On this page, you will learn how to configure and use RAG evaluators for your custom-built application. RAG evaluators are unique because they need intermediate outputs and internal variables (such as context) to run.

By the end of this tutorial, you will know how to write a RAG application that saves the required internal variables and how to configure the evaluator in Agenta to use these in evaluation.

info

Access to internal variables (internals) and intermediate outputs (traces or inline traces) requires version 0.20.0+ of the Python SDK.

info

Access to RAG Evaluators and view trace in the Web UI requires Agenta Cloud and is not available in Agenta OSS.

Developing the RAG Application

Let's consider a simple RAG Application (the source code can be found here).

The application fetches count movies on the topic of topic within the genre of genre, then generates an initial summary from those movies, and finally summarizes the report twice in a row, arbitrarily.

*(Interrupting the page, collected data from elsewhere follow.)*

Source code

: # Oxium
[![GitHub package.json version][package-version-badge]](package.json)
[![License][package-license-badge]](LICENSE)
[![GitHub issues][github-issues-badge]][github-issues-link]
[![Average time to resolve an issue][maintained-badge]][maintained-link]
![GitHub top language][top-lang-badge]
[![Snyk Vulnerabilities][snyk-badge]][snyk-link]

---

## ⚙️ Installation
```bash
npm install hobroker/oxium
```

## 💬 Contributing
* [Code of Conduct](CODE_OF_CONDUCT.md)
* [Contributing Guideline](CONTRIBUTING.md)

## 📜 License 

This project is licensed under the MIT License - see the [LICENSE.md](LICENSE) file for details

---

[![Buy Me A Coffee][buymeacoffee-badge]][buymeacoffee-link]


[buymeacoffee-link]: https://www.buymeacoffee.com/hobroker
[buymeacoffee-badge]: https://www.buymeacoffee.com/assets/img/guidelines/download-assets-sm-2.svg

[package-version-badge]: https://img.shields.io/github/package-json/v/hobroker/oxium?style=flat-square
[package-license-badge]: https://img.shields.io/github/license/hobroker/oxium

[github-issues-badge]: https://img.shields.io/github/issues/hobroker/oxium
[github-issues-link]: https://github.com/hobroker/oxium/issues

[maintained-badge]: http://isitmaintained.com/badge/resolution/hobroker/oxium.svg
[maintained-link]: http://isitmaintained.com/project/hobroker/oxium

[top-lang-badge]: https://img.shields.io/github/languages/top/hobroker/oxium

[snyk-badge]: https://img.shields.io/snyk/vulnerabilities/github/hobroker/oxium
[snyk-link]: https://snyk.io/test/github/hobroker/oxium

async def rag(topic: str, genre: str, count: int = 5):
result = await retriever(topic, genre, count)
result = await reporter(topic, genre, count, result["movies"])
result = await summarizer(topic, genre, result["report"])
result = await summarizer(topic, genre, result["report"])

return result["report"]

The retriever simply performs semantic search on the formatted prompt fetched from Agenta.

async def retriever(topic: str, genre: str, count: int) -> dict:
prompt = ag.config.retriever_prompt.format(topic=topic, genre=genre)
topk = count * ag.config.retriever_multiplier

query = embed(prompt)
result = search(query["embedding"], topk)

movies = [
f"{movie['title']} ({movie['year']}) in {movie['genres']}: {movie['plot']}"
for movie in result
]

return {"movies": movies}

The reporter processes the set of movies retrieved in the previous step and generates a report.

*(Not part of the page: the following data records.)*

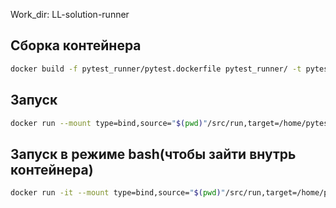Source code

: Work_dir: LL-solution-runner

## Сборка контейнера

```bash
docker build -f pytest_runner/pytest.dockerfile pytest_runner/ -t pytest_runner:latest
```

## Запуск

```bash
docker run --mount type=bind,source="$(pwd)"/src/run,target=/home/pytests_runner/data/run --mount type=bind,source="$(pwd)"/pytest_runner/data/test,target=/home/pytests_runner/data/test -e TEST_NUM='100' -e TASK_ID='1' pytest_runner:latest
```

## Запуск в режиме bash(чтобы зайти внутрь контейнера)

```bash
docker run -it --mount type=bind,source="$(pwd)"/src/run,target=/home/pytests_runner/data/run --mount type=bind,source="$(pwd)"/pytest_runner/data/test,target=/home/pytests_runner/data/test -e TEST_NUM='100' -e TASK_ID='1' pytest_runner:latest bash
```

async def reporter(topic: str, genre: str, count: int, movies: dict) -> dict:
context = ag.config.generator_context_prompt.format(movies="\n".join(movies))
instructions = ag.config.generator_instructions_prompt.format(
count=count, topic=topic, genre=genre
)

prompts = {"system": context, "user": instructions}
opts = {
"model": ag.config.generator_model,
"temperature": ag.config.generator_temperature,
}

result = await chat(prompts, opts)

report = result["message"]

return {"report": report}

The summarizer finally improves on the reporter's output, in two passes.

async def summarizer(topic: str, genre: str, report: dict) -> dict:
context = ag.config.summarizer_context_prompt
instructions = ag.config.summarizer_instructions_prompt.format(
topic=topic, genre=genre, report=report
)

prompts = {"system": context, "user": instructions}
opts = {
"model": ag.config.summarizer_model,
"temperature": ag.config.summarizer_temperature,
}

result = await chat(prompts, opts)

report = result["message"]

return {"report": report}

Testing the RAG Evaluation

Upon instrumenting and serving the RAG Application with Agenta, you should see the output of the second summarizer.

Upon clicking on view trace, you should be able to see the inputs and outputs for each instrumented stage in the RAG workflow.

Now that we have a RAG Application, let's create a RAG evaluator.

Creating the RAG Evaluator

On the evlauators page, click on RAG Faithfulness for example.

RAG evaluators, based on RAGAS are different from other evaluators in Agenta in that they often require internal variables. For instance, Faithfulness and Context Relevancy both require question, answer, and contexts.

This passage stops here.